*Problem to solve*
For the material that follows, return exactly the lines from the one with "[grunt_badge_url]: http://cdn.gruntjs.com/builtwith.png" through the one with "[my_apiguide_url]: http://TODO", both ends included.

*Task data*
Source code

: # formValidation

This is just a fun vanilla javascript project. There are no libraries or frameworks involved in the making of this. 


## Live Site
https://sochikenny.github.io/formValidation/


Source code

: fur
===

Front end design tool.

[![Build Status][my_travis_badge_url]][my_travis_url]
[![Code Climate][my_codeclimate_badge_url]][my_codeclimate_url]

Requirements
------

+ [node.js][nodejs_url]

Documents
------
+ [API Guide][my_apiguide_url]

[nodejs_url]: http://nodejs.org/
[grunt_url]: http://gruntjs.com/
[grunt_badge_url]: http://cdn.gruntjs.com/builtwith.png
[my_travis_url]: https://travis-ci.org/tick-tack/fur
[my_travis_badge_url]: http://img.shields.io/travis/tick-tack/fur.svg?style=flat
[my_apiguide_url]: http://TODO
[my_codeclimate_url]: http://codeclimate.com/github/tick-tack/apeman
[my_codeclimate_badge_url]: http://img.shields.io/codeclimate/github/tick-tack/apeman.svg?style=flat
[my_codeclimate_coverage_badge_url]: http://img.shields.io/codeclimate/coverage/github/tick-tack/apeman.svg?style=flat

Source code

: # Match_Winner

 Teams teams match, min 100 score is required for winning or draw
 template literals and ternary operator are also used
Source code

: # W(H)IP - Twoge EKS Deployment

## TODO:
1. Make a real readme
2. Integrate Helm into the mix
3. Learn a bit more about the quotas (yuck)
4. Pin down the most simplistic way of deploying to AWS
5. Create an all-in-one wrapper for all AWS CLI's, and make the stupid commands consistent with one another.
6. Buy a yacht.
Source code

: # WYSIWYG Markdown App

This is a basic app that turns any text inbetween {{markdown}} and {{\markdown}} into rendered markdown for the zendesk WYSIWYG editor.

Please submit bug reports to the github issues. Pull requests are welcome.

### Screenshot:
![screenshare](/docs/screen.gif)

*Task response*
[grunt_badge_url]: http://cdn.gruntjs.com/builtwith.png
[my_travis_url]: https://travis-ci.org/tick-tack/fur
[my_travis_badge_url]: http://img.shields.io/travis/tick-tack/fur.svg?style=flat
[my_apiguide_url]: http://TODO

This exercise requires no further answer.